**RECORD EXTRACTS**
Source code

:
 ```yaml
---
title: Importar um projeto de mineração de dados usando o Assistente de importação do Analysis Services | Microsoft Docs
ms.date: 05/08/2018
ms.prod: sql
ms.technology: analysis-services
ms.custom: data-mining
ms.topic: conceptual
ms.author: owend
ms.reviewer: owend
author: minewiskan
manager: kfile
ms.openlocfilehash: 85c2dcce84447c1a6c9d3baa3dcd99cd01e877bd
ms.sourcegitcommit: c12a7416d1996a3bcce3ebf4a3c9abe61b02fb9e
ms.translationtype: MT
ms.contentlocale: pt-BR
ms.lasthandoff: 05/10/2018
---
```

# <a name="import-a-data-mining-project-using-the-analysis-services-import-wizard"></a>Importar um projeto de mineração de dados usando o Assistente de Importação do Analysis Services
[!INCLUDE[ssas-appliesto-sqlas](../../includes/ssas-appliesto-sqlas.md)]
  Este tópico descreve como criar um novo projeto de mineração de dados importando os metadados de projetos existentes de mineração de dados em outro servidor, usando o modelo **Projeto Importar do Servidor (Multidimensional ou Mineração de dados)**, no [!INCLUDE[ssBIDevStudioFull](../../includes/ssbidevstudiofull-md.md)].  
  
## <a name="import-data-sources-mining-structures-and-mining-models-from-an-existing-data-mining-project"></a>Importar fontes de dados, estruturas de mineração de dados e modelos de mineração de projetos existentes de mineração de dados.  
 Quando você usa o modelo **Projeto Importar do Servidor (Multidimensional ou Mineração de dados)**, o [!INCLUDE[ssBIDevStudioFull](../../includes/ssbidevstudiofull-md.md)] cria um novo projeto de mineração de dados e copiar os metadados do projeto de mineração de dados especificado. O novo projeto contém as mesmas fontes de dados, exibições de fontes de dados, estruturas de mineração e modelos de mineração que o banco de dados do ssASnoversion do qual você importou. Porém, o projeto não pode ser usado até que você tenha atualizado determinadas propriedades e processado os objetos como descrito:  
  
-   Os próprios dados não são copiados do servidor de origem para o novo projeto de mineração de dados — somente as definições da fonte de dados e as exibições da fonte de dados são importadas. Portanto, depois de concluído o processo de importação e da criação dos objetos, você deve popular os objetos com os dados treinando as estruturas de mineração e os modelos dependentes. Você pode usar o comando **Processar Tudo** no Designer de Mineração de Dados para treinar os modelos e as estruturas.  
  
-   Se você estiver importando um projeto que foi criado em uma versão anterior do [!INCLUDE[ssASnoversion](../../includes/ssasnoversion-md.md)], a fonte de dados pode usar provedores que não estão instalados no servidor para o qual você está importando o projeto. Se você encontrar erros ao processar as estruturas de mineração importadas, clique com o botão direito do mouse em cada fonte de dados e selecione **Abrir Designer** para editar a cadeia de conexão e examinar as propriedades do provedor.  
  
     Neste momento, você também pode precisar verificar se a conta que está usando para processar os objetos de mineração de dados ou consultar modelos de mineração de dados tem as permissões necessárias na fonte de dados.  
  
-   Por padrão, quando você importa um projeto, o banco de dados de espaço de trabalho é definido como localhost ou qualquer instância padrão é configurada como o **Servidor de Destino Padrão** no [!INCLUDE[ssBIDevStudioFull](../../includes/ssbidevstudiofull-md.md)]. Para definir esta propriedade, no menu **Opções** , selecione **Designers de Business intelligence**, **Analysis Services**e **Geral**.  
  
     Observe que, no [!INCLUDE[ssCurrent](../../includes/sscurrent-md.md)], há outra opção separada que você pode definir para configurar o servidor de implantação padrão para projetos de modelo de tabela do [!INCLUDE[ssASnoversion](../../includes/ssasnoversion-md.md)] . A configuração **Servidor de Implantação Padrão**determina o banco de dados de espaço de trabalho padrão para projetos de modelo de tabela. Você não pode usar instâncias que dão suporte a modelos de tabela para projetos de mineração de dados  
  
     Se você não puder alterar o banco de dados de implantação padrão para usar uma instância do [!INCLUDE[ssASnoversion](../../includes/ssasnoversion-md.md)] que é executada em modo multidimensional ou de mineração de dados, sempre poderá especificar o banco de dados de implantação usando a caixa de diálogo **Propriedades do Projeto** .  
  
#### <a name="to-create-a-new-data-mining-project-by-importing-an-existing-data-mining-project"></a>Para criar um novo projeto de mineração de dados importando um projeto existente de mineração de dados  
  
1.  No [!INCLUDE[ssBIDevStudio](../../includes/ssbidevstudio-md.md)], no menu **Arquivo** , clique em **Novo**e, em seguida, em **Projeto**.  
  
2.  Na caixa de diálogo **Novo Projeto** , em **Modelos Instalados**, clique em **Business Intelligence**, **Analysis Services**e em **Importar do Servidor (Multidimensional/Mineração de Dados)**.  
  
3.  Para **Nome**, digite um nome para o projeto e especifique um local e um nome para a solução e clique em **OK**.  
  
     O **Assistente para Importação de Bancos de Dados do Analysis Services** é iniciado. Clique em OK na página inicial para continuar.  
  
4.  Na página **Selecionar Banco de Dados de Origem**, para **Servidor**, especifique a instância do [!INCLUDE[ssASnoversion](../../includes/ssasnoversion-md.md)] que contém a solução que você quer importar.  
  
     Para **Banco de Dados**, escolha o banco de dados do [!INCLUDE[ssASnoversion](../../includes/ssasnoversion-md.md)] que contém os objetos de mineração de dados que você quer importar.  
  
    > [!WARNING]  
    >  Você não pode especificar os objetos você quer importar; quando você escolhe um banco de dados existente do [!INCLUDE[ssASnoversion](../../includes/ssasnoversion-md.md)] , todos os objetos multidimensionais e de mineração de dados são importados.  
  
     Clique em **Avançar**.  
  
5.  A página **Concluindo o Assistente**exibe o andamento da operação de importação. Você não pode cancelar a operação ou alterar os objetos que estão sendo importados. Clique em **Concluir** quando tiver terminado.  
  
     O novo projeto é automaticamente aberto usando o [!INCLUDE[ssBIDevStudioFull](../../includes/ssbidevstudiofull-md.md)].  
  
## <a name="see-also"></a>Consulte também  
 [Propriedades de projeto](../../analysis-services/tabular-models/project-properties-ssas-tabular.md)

**INSTRUCTIONS TO FOLLOW**
In the entries above, one line contains "dados são importados." and another contains "Clique em **Avançar**.". Reproduce exactly those two lines and the lines between them, nothing else.

**WRITTEN SOLUTION**
    >  Você não pode especificar os objetos você quer importar; quando você escolhe um banco de dados existente do [!INCLUDE[ssASnoversion](../../includes/ssasnoversion-md.md)] , todos os objetos multidimensionais e de mineração de dados são importados.  
  
     Clique em **Avançar**.  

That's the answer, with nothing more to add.